> [Your instructions]:
The answer must reproduce every record exactly, with all pictures omitted.

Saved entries
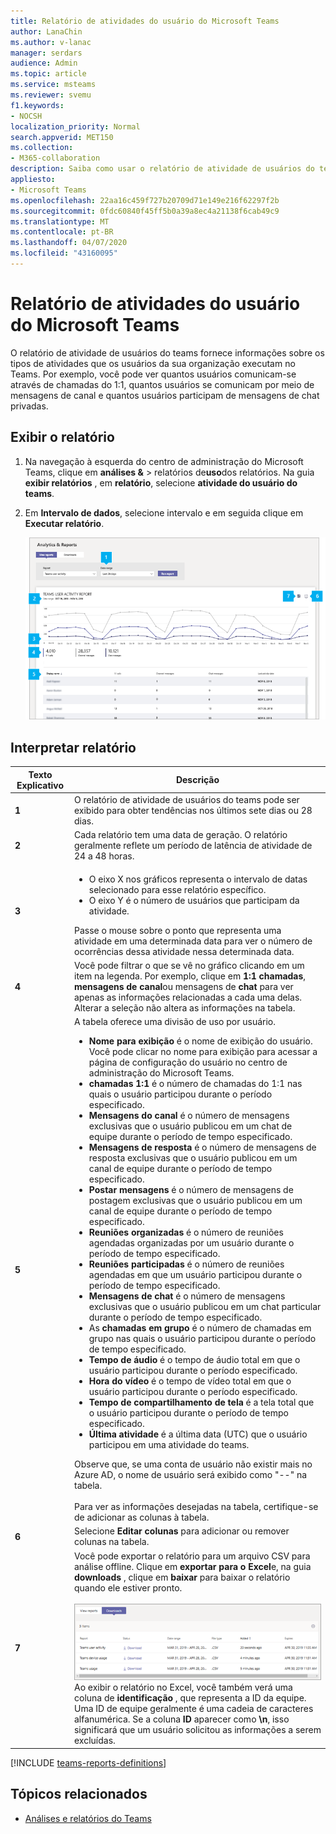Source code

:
 ```yaml
---
title: Relatório de atividades do usuário do Microsoft Teams
author: LanaChin
ms.author: v-lanac
manager: serdars
audience: Admin
ms.topic: article
ms.service: msteams
ms.reviewer: svemu
f1.keywords:
- NOCSH
localization_priority: Normal
search.appverid: MET150
ms.collection:
- M365-collaboration
description: Saiba como usar o relatório de atividade de usuários do teams no centro de administração do Microsoft Teams para ver como os usuários em sua organização estão usando o Teams.
appliesto:
- Microsoft Teams
ms.openlocfilehash: 22aa16c459f727b20709d71e149e216f62297f2b
ms.sourcegitcommit: 0fdc60840f45ff5b0a39a8ec4a21138f6cab49c9
ms.translationtype: MT
ms.contentlocale: pt-BR
ms.lasthandoff: 04/07/2020
ms.locfileid: "43160095"
---
```

# <a name="microsoft-teams-user-activity-report"></a>Relatório de atividades do usuário do Microsoft Teams

O relatório de atividade de usuários do teams fornece informações sobre os tipos de atividades que os usuários da sua organização executam no Teams. Por exemplo, você pode ver quantos usuários comunicam-se através de chamadas do 1:1, quantos usuários se comunicam por meio de mensagens de canal e quantos usuários participam de mensagens de chat privadas.

## <a name="view-the-report"></a>Exibir o relatório

1. Na navegação à esquerda do centro de administração do Microsoft Teams, clique em **análises &** > relatórios de**uso**dos relatórios. Na guia **exibir relatórios** , em **relatório**, selecione **atividade do usuário do teams**.
2. Em **Intervalo de dados**, selecione intervalo e em seguida clique em **Executar relatório**.

    ![Captura de tela do relatório de atividade do usuário do teams no centro de administração do teams com textos explicativos](../media/teams-reports-user-activity-with-callouts.png "Captura de tela do relatório de atividade do usuário do teams no centro de administração do teams com textos explicativos")

## <a name="interpret-the-report"></a>Interpretar relatório

|Texto Explicativo |Descrição  |
|--------|-------------|
|**1**   |O relatório de atividade de usuários do teams pode ser exibido para obter tendências nos últimos sete dias ou 28 dias. |
|**2**   |Cada relatório tem uma data de geração. O relatório geralmente reflete um período de latência de atividade de 24 a 48 horas. |
|**3**   |<ul><li>O eixo X nos gráficos representa o intervalo de datas selecionado para esse relatório específico. </li><li>O eixo Y é o número de usuários que participam da atividade.</li></ul>Passe o mouse sobre o ponto que representa uma atividade em uma determinada data para ver o número de ocorrências dessa atividade nessa determinada data. |
|**4**   |Você pode filtrar o que se vê no gráfico clicando em um item na legenda. Por exemplo, clique em **1:1 chamadas**, **mensagens de canal**ou mensagens de **chat** para ver apenas as informações relacionadas a cada uma delas. Alterar a seleção não altera as informações na tabela. |
|**5**   |A tabela oferece uma divisão de uso por usuário.   <ul><li>**Nome para exibição** é o nome de exibição do usuário. Você pode clicar no nome para exibição para acessar a página de configuração do usuário no centro de administração do Microsoft Teams.</li><li>**chamadas 1:1** é o número de chamadas do 1:1 nas quais o usuário participou durante o período especificado.</li><li>**Mensagens do canal** é o número de mensagens exclusivas que o usuário publicou em um chat de equipe durante o período de tempo especificado.</li><li>**Mensagens de resposta** é o número de mensagens de resposta exclusivas que o usuário publicou em um canal de equipe durante o período de tempo especificado.</li> <li>**Postar mensagens** é o número de mensagens de postagem exclusivas que o usuário publicou em um canal de equipe durante o período de tempo especificado.</li><li>**Reuniões organizadas** é o número de reuniões agendadas organizadas por um usuário durante o período de tempo especificado.</li><li>**Reuniões participadas** é o número de reuniões agendadas em que um usuário participou durante o período de tempo especificado.</li><li>**Mensagens de chat** é o número de mensagens exclusivas que o usuário publicou em um chat particular durante o período de tempo especificado.</li><li>As **chamadas em grupo** é o número de chamadas em grupo nas quais o usuário participou durante o período de tempo especificado.</li><li>**Tempo de áudio** é o tempo de áudio total em que o usuário participou durante o período especificado.</li><li>**Hora do vídeo** é o tempo de vídeo total em que o usuário participou durante o período especificado.</li><li>**Tempo de compartilhamento de tela** é a tela total que o usuário participou durante o período de tempo especificado.</li>  <li>**Última atividade** é a última data (UTC) que o usuário participou em uma atividade do teams.</li> </ul>Observe que, se uma conta de usuário não existir mais no Azure AD, o nome de usuário será exibido como "--" na tabela. <br><br>Para ver as informações desejadas na tabela, certifique-se de adicionar as colunas à tabela.
|**6**   |Selecione **Editar colunas** para adicionar ou remover colunas na tabela. |
|**7**   |Você pode exportar o relatório para um arquivo CSV para análise offline. Clique em **exportar para o Excel**e, na guia **downloads** , clique em **baixar** para baixar o relatório quando ele estiver pronto.<br><br>![Captura de tela da guia downloads mostrando relatórios exportados para download](../media/teams-reports-export-to-csv.png) <br>Ao exibir o relatório no Excel, você também verá uma coluna de **identificação** , que representa a ID da equipe. Uma ID de equipe geralmente é uma cadeia de caracteres alfanumérica. Se a coluna **ID** aparecer como **\n**, isso significará que um usuário solicitou as informações a serem excluídas. ||

[!INCLUDE [teams-reports-definitions](../includes/teams-reports-definitions.md)]

## <a name="related-topics"></a>Tópicos relacionados

- [Análises e relatórios do Teams](teams-reporting-reference.md)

> [Result of the exercise]:
Source code

:
 ```yaml
---
title: Relatório de atividades do usuário do Microsoft Teams
author: LanaChin
ms.author: v-lanac
manager: serdars
audience: Admin
ms.topic: article
ms.service: msteams
ms.reviewer: svemu
f1.keywords:
- NOCSH
localization_priority: Normal
search.appverid: MET150
ms.collection:
- M365-collaboration
description: Saiba como usar o relatório de atividade de usuários do teams no centro de administração do Microsoft Teams para ver como os usuários em sua organização estão usando o Teams.
appliesto:
- Microsoft Teams
ms.openlocfilehash: 22aa16c459f727b20709d71e149e216f62297f2b
ms.sourcegitcommit: 0fdc60840f45ff5b0a39a8ec4a21138f6cab49c9
ms.translationtype: MT
ms.contentlocale: pt-BR
ms.lasthandoff: 04/07/2020
ms.locfileid: "43160095"
---
```

# <a name="microsoft-teams-user-activity-report"></a>Relatório de atividades do usuário do Microsoft Teams

O relatório de atividade de usuários do teams fornece informações sobre os tipos de atividades que os usuários da sua organização executam no Teams. Por exemplo, você pode ver quantos usuários comunicam-se através de chamadas do 1:1, quantos usuários se comunicam por meio de mensagens de canal e quantos usuários participam de mensagens de chat privadas.

## <a name="view-the-report"></a>Exibir o relatório

1. Na navegação à esquerda do centro de administração do Microsoft Teams, clique em **análises &** > relatórios de**uso**dos relatórios. Na guia **exibir relatórios** , em **relatório**, selecione **atividade do usuário do teams**.
2. Em **Intervalo de dados**, selecione intervalo e em seguida clique em **Executar relatório**.

    ![Captura de tela do relatório de atividade do usuário do teams no centro de administração do teams com textos explicativos](../media/teams-reports-user-activity-with-callouts.png "Captura de tela do relatório de atividade do usuário do teams no centro de administração do teams com textos explicativos")

## <a name="interpret-the-report"></a>Interpretar relatório

|Texto Explicativo |Descrição  |
|--------|-------------|
|**1**   |O relatório de atividade de usuários do teams pode ser exibido para obter tendências nos últimos sete dias ou 28 dias. |
|**2**   |Cada relatório tem uma data de geração. O relatório geralmente reflete um período de latência de atividade de 24 a 48 horas. |
|**3**   |<ul><li>O eixo X nos gráficos representa o intervalo de datas selecionado para esse relatório específico. </li><li>O eixo Y é o número de usuários que participam da atividade.</li></ul>Passe o mouse sobre o ponto que representa uma atividade em uma determinada data para ver o número de ocorrências dessa atividade nessa determinada data. |
|**4**   |Você pode filtrar o que se vê no gráfico clicando em um item na legenda. Por exemplo, clique em **1:1 chamadas**, **mensagens de canal**ou mensagens de **chat** para ver apenas as informações relacionadas a cada uma delas. Alterar a seleção não altera as informações na tabela. |
|**5**   |A tabela oferece uma divisão de uso por usuário.   <ul><li>**Nome para exibição** é o nome de exibição do usuário. Você pode clicar no nome para exibição para acessar a página de configuração do usuário no centro de administração do Microsoft Teams.</li><li>**chamadas 1:1** é o número de chamadas do 1:1 nas quais o usuário participou durante o período especificado.</li><li>**Mensagens do canal** é o número de mensagens exclusivas que o usuário publicou em um chat de equipe durante o período de tempo especificado.</li><li>**Mensagens de resposta** é o número de mensagens de resposta exclusivas que o usuário publicou em um canal de equipe durante o período de tempo especificado.</li> <li>**Postar mensagens** é o número de mensagens de postagem exclusivas que o usuário publicou em um canal de equipe durante o período de tempo especificado.</li><li>**Reuniões organizadas** é o número de reuniões agendadas organizadas por um usuário durante o período de tempo especificado.</li><li>**Reuniões participadas** é o número de reuniões agendadas em que um usuário participou durante o período de tempo especificado.</li><li>**Mensagens de chat** é o número de mensagens exclusivas que o usuário publicou em um chat particular durante o período de tempo especificado.</li><li>As **chamadas em grupo** é o número de chamadas em grupo nas quais o usuário participou durante o período de tempo especificado.</li><li>**Tempo de áudio** é o tempo de áudio total em que o usuário participou durante o período especificado.</li><li>**Hora do vídeo** é o tempo de vídeo total em que o usuário participou durante o período especificado.</li><li>**Tempo de compartilhamento de tela** é a tela total que o usuário participou durante o período de tempo especificado.</li>  <li>**Última atividade** é a última data (UTC) que o usuário participou em uma atividade do teams.</li> </ul>Observe que, se uma conta de usuário não existir mais no Azure AD, o nome de usuário será exibido como "--" na tabela. <br><br>Para ver as informações desejadas na tabela, certifique-se de adicionar as colunas à tabela.
|**6**   |Selecione **Editar colunas** para adicionar ou remover colunas na tabela. |
|**7**   |Você pode exportar o relatório para um arquivo CSV para análise offline. Clique em **exportar para o Excel**e, na guia **downloads** , clique em **baixar** para baixar o relatório quando ele estiver pronto.<br><br>![Captura de tela da guia downloads mostrando relatórios exportados para download](../media/teams-reports-export-to-csv.png) <br>Ao exibir o relatório no Excel, você também verá uma coluna de **identificação** , que representa a ID da equipe. Uma ID de equipe geralmente é uma cadeia de caracteres alfanumérica. Se a coluna **ID** aparecer como **\n**, isso significará que um usuário solicitou as informações a serem excluídas. ||

[!INCLUDE [teams-reports-definitions](../includes/teams-reports-definitions.md)]

## <a name="related-topics"></a>Tópicos relacionados

- [Análises e relatórios do Teams](teams-reporting-reference.md)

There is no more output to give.